Canmore council approves affordable housing project
Thursday, Aug 24, 2017 06:00 am
Canmore’s outgoing council of elected officials has approved a 49-unit perpetually affordable housing project for development by a local builder.
But it wasn’t a unanimous decision, and it wasn’t one without controversy in the community, as the location of the project has been the source of heated debate.
The old daycare lands, or Larch Park as some in the community call it, is located at 17th Street and 11th Avenue in Canmore and the site selected for development is less than a hectare, and represents half the overall site.
Councillors and Mayor John Borrowman expressed excitement for the 49 families that would be able to purchase their own home through Canmore Community Housing Corporation’s perpetually affordable housing ownership program.
Councillor Sean Krausert said he is proud to support the project and take action as a council to address the number one priority in the community – a lack of affordable housing.
“This is a wonderful thing to finally be moving forward with,” he said.
The lone voice of dissent, Coun. Ed Russell, who has also declared his intention to run for mayor in the upcoming municipal election, acknowledged the design by Marshall Tittemore Architects for Canmore-based builder Distinctive Homes was a “good looking project.”

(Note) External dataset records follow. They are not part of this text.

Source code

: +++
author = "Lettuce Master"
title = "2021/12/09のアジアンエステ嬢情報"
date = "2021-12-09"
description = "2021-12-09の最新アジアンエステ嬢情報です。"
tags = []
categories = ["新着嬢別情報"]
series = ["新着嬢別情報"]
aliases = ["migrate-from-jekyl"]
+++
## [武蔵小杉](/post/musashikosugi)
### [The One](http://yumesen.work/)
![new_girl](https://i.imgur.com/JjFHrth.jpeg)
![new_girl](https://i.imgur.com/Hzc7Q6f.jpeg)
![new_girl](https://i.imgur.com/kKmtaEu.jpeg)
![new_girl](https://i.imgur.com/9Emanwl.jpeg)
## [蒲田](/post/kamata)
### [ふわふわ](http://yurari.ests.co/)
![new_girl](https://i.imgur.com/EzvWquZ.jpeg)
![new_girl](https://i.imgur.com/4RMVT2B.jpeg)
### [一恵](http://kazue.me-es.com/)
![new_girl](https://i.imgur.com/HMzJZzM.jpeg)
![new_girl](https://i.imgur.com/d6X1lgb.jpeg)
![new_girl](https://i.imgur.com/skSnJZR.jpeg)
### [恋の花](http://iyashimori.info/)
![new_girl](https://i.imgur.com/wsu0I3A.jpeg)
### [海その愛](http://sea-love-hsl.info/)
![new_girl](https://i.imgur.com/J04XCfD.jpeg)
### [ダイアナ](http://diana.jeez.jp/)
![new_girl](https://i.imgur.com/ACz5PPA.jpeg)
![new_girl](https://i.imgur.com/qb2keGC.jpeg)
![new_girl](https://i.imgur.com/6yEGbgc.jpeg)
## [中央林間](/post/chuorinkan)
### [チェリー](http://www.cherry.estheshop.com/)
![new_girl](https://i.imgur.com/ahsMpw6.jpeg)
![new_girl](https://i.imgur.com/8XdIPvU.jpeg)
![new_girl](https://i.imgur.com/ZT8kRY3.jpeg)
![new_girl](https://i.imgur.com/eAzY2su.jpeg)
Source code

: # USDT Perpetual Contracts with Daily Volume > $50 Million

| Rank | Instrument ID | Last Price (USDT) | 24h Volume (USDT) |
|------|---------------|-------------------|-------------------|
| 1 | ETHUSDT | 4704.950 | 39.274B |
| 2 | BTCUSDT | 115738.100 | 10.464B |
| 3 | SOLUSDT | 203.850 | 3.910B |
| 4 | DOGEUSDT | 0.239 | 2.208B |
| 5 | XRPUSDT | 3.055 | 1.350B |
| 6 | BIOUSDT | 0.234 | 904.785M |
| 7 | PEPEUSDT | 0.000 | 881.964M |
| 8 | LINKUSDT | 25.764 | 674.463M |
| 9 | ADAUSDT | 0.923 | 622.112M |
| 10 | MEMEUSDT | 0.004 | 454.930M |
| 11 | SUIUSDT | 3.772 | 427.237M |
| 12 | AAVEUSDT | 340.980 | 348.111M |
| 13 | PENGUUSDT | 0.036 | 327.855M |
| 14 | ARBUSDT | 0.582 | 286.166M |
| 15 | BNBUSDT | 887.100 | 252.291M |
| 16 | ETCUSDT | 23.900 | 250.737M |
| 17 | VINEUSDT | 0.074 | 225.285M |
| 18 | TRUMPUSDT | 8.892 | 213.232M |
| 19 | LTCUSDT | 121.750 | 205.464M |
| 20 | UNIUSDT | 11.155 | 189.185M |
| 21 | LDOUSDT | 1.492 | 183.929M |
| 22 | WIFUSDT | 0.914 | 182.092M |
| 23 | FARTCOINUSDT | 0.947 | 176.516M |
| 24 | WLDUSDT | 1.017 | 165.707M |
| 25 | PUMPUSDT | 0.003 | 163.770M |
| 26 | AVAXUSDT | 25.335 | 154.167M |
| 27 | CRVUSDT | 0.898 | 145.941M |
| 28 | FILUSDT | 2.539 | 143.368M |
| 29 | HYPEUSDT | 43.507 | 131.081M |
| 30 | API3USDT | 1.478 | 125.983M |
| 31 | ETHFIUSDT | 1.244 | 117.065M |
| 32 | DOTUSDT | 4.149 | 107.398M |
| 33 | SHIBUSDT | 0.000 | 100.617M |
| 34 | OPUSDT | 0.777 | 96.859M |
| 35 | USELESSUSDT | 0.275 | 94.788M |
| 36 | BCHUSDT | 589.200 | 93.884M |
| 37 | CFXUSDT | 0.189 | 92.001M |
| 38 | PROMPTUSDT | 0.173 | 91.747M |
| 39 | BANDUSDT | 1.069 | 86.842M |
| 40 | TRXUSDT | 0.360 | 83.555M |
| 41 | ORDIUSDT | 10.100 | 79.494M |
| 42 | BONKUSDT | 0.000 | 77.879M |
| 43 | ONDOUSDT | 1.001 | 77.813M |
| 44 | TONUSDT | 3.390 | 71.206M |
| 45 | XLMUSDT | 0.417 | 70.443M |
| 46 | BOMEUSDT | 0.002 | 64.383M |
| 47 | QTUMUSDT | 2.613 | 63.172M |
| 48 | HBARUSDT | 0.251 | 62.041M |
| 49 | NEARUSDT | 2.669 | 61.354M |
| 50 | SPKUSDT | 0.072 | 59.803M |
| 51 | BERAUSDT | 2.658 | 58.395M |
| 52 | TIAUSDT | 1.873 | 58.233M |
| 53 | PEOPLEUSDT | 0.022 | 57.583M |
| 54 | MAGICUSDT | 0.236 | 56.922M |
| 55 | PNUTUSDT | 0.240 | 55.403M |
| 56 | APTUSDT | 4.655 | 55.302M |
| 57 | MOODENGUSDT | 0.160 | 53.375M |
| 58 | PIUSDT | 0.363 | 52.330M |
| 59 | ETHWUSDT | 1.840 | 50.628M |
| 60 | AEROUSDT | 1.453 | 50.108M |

However, Russell voted against approving the development permit for the same reason he voted against rezoning the property from municipal reserve to a direct control district meant for affordable housing – because of the loss of native vegetation and impact on neighbouring residents.
“I am sad it is taking out trees and I am sad for the neighbourhood, they are going to have to live with it,” he said. “I guess it is going ahead regardless.”
While the daycare and preschool were located on the site until several years ago, its relocation led council to have a discussion around using the property to develop affordable housing. It was not the first time the land was discussed for future community use through providing housing, and some felt the development removed important recreational space from the community.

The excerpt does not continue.